[Work to complete]:
So that the copy matches the original, write out every entry exactly.

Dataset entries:
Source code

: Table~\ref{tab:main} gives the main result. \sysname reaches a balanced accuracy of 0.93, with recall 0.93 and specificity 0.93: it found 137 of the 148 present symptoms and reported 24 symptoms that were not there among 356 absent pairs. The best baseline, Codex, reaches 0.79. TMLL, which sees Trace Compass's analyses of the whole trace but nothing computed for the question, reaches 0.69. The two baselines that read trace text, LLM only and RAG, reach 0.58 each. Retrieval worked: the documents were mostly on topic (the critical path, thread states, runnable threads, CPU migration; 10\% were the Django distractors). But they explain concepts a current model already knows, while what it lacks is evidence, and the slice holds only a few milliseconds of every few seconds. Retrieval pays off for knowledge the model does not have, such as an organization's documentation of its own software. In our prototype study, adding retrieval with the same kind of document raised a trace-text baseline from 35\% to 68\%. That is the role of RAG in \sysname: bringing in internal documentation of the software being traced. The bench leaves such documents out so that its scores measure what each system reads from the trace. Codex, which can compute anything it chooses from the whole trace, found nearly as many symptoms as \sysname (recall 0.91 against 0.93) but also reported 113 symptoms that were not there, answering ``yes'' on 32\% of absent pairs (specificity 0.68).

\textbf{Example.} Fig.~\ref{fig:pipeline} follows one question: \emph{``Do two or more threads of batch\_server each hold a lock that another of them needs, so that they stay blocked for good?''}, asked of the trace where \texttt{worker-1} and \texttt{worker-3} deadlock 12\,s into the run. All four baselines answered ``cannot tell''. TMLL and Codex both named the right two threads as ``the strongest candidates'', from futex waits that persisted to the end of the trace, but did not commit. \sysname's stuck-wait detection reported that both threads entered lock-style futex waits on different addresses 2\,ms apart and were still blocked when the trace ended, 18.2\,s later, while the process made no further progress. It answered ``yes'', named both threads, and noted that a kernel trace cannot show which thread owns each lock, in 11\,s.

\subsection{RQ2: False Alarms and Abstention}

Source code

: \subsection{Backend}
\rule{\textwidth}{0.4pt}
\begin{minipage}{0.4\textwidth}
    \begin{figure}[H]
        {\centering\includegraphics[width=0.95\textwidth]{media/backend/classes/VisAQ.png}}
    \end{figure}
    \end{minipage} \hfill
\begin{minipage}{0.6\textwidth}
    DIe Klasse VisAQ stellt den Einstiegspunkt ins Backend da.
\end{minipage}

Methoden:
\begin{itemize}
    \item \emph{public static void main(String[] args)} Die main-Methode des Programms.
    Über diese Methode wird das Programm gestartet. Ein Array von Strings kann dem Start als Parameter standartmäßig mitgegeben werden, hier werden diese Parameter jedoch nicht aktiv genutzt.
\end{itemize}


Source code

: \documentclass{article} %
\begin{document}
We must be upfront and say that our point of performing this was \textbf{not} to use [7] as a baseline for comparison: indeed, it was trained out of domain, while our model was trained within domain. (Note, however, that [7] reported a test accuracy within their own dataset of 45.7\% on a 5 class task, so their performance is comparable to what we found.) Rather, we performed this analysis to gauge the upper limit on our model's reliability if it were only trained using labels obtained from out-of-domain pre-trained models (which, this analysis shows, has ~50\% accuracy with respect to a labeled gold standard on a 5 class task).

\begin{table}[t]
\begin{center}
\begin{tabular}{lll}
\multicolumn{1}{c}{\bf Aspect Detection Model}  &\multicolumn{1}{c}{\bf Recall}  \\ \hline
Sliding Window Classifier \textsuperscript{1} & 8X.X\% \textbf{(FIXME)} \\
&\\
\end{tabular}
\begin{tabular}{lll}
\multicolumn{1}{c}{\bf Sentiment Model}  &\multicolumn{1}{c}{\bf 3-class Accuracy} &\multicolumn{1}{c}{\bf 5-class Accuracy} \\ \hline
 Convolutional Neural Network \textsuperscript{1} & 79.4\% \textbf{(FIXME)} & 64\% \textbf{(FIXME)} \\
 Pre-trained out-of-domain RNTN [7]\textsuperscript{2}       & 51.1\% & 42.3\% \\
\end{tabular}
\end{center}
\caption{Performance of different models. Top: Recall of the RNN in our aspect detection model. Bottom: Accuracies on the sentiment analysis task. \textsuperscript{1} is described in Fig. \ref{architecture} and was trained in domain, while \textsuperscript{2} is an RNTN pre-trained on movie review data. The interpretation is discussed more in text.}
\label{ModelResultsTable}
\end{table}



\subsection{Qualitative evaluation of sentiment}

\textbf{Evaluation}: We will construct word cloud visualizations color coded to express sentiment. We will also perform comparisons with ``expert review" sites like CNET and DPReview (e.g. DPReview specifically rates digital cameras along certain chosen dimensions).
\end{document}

[Problem solution]:
Source code

: Table~\ref{tab:main} gives the main result. \sysname reaches a balanced accuracy of 0.93, with recall 0.93 and specificity 0.93: it found 137 of the 148 present symptoms and reported 24 symptoms that were not there among 356 absent pairs. The best baseline, Codex, reaches 0.79. TMLL, which sees Trace Compass's analyses of the whole trace but nothing computed for the question, reaches 0.69. The two baselines that read trace text, LLM only and RAG, reach 0.58 each. Retrieval worked: the documents were mostly on topic (the critical path, thread states, runnable threads, CPU migration; 10\% were the Django distractors). But they explain concepts a current model already knows, while what it lacks is evidence, and the slice holds only a few milliseconds of every few seconds. Retrieval pays off for knowledge the model does not have, such as an organization's documentation of its own software. In our prototype study, adding retrieval with the same kind of document raised a trace-text baseline from 35\% to 68\%. That is the role of RAG in \sysname: bringing in internal documentation of the software being traced. The bench leaves such documents out so that its scores measure what each system reads from the trace. Codex, which can compute anything it chooses from the whole trace, found nearly as many symptoms as \sysname (recall 0.91 against 0.93) but also reported 113 symptoms that were not there, answering ``yes'' on 32\% of absent pairs (specificity 0.68).

\textbf{Example.} Fig.~\ref{fig:pipeline} follows one question: \emph{``Do two or more threads of batch\_server each hold a lock that another of them needs, so that they stay blocked for good?''}, asked of the trace where \texttt{worker-1} and \texttt{worker-3} deadlock 12\,s into the run. All four baselines answered ``cannot tell''. TMLL and Codex both named the right two threads as ``the strongest candidates'', from futex waits that persisted to the end of the trace, but did not commit. \sysname's stuck-wait detection reported that both threads entered lock-style futex waits on different addresses 2\,ms apart and were still blocked when the trace ended, 18.2\,s later, while the process made no further progress. It answered ``yes'', named both threads, and noted that a kernel trace cannot show which thread owns each lock, in 11\,s.

\subsection{RQ2: False Alarms and Abstention}

Source code

: \subsection{Backend}
\rule{\textwidth}{0.4pt}
\begin{minipage}{0.4\textwidth}
    \begin{figure}[H]
        {\centering\includegraphics[width=0.95\textwidth]{media/backend/classes/VisAQ.png}}
    \end{figure}
    \end{minipage} \hfill
\begin{minipage}{0.6\textwidth}
    DIe Klasse VisAQ stellt den Einstiegspunkt ins Backend da.
\end{minipage}

Methoden:
\begin{itemize}
    \item \emph{public static void main(String[] args)} Die main-Methode des Programms.
    Über diese Methode wird das Programm gestartet. Ein Array von Strings kann dem Start als Parameter standartmäßig mitgegeben werden, hier werden diese Parameter jedoch nicht aktiv genutzt.
\end{itemize}


Source code

: \documentclass{article} %
\begin{document}
We must be upfront and say that our point of performing this was \textbf{not} to use [7] as a baseline for comparison: indeed, it was trained out of domain, while our model was trained within domain. (Note, however, that [7] reported a test accuracy within their own dataset of 45.7\% on a 5 class task, so their performance is comparable to what we found.) Rather, we performed this analysis to gauge the upper limit on our model's reliability if it were only trained using labels obtained from out-of-domain pre-trained models (which, this analysis shows, has ~50\% accuracy with respect to a labeled gold standard on a 5 class task).

\begin{table}[t]
\begin{center}
\begin{tabular}{lll}
\multicolumn{1}{c}{\bf Aspect Detection Model}  &\multicolumn{1}{c}{\bf Recall}  \\ \hline
Sliding Window Classifier \textsuperscript{1} & 8X.X\% \textbf{(FIXME)} \\
&\\
\end{tabular}
\begin{tabular}{lll}
\multicolumn{1}{c}{\bf Sentiment Model}  &\multicolumn{1}{c}{\bf 3-class Accuracy} &\multicolumn{1}{c}{\bf 5-class Accuracy} \\ \hline
 Convolutional Neural Network \textsuperscript{1} & 79.4\% \textbf{(FIXME)} & 64\% \textbf{(FIXME)} \\
 Pre-trained out-of-domain RNTN [7]\textsuperscript{2}       & 51.1\% & 42.3\% \\
\end{tabular}
\end{center}
\caption{Performance of different models. Top: Recall of the RNN in our aspect detection model. Bottom: Accuracies on the sentiment analysis task. \textsuperscript{1} is described in Fig. \ref{architecture} and was trained in domain, while \textsuperscript{2} is an RNTN pre-trained on movie review data. The interpretation is discussed more in text.}
\label{ModelResultsTable}
\end{table}



\subsection{Qualitative evaluation of sentiment}

\textbf{Evaluation}: We will construct word cloud visualizations color coded to express sentiment. We will also perform comparisons with ``expert review" sites like CNET and DPReview (e.g. DPReview specifically rates digital cameras along certain chosen dimensions).
\end{document}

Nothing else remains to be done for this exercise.